Today is my dad's birthday. I have been unable to decide how to deal with it. I feel like I should make some kind of contact to let him know I remembered. I really don't want to see him. It's impossible to buy him anything.
Today I wished I lived far away. That way I could send a birthday card and that would be enough.
I'm afraid to initiate contact because I don't want a conversation. I don't want two-way communication.
I spent the whole day trying to decide what to do. Until I noticed at about 11:00 tonight that it was too late. By not making a choice, I guess I kind of did. I did not make contact.
I wrote happy birthday on his facebook wall. That doesn't really count though because he doesn't check it.
I'm thinking maybe an apologetic "Sorry I missed your birthday; I hope it was a good one" text tomorrow. I know it sucks, but it's really all I feel good about and honest in offering right now.

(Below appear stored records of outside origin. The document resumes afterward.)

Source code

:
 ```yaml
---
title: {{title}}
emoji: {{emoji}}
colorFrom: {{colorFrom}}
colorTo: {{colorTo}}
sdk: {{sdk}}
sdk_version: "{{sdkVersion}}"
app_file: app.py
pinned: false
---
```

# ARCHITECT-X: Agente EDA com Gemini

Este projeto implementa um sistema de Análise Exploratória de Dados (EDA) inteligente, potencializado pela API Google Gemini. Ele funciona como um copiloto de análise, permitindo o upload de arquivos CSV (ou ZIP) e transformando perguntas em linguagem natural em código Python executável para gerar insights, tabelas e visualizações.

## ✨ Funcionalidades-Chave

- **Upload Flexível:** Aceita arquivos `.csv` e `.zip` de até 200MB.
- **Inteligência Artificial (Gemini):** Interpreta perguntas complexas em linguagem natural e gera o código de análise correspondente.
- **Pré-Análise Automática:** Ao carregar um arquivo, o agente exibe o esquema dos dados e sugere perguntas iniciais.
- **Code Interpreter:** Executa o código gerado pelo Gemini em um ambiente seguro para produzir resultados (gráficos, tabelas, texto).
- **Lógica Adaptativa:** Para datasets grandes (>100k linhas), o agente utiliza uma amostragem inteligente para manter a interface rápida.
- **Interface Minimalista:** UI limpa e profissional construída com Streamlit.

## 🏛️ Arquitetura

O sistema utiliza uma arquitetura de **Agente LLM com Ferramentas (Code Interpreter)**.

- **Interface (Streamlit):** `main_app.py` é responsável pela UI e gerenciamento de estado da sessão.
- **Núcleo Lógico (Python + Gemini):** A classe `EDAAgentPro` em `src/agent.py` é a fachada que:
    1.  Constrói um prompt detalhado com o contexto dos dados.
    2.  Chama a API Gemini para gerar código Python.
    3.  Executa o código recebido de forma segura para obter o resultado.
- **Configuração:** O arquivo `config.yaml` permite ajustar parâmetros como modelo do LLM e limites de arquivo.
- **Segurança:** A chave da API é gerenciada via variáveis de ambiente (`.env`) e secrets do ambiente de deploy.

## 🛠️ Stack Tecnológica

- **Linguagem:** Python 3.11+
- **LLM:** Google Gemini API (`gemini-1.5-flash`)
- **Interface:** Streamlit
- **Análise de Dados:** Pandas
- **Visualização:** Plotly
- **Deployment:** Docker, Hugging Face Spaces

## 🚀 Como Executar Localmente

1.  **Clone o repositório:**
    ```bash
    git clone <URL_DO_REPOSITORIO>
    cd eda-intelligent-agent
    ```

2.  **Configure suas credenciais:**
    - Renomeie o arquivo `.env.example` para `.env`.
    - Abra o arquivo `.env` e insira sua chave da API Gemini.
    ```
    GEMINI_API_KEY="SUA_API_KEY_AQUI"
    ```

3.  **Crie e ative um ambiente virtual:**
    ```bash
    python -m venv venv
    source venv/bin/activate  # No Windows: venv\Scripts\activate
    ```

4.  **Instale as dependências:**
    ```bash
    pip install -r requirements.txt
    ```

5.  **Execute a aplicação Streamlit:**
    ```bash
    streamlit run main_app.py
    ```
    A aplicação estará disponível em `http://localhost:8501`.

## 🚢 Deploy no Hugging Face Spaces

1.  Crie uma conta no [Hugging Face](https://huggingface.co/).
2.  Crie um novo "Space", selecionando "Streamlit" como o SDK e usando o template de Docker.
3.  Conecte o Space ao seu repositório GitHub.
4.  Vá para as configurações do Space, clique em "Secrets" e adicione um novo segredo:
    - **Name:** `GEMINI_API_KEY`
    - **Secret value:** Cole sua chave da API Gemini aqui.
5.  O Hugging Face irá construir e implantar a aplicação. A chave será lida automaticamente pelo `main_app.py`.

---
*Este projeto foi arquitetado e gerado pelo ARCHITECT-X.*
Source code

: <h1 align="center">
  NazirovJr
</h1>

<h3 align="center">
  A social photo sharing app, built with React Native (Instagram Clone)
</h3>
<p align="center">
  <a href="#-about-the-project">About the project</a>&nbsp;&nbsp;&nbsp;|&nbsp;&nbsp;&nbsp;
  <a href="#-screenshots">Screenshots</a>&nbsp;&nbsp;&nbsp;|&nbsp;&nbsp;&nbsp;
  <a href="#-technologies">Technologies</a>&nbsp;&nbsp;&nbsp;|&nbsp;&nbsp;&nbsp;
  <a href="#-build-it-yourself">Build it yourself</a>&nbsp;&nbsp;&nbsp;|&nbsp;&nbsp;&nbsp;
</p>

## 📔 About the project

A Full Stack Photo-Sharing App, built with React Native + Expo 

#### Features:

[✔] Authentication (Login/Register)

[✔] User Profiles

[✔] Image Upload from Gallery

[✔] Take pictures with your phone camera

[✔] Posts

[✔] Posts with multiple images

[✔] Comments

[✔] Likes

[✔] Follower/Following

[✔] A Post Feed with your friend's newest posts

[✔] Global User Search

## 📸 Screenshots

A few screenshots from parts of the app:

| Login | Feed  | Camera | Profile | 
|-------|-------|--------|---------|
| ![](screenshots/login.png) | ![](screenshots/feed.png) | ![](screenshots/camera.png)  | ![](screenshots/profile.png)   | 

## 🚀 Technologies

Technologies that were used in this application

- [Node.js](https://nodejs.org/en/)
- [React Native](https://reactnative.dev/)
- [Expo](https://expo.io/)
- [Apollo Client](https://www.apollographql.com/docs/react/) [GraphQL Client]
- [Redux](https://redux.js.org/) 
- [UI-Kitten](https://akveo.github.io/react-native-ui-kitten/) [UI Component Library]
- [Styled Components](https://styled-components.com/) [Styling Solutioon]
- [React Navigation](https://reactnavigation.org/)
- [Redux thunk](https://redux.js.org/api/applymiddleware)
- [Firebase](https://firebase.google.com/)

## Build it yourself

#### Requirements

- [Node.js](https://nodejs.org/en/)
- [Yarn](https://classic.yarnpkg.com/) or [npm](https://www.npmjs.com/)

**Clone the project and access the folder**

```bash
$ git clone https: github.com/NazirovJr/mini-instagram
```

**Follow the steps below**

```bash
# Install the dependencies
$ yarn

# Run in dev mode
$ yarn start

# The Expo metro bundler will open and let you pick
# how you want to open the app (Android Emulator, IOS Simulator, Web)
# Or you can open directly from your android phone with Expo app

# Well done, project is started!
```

There's a small piece of me that is afraid I'm in trouble. I doubt it because he doesn't feel insulted very often. He'll probably just shrug it off.
But maybe I am in trouble. I guess I won't know until tomorrow.
I'm trying to remember that I'm an adult. Just because he gets upset it doesn't mean I am in trouble or that I've done anything wrong. I'm trying to remember that he doesn't control my life, that he doesn't have the ability to punish me anymore unless I let him.
Now if I could just figure out how to stop letting him.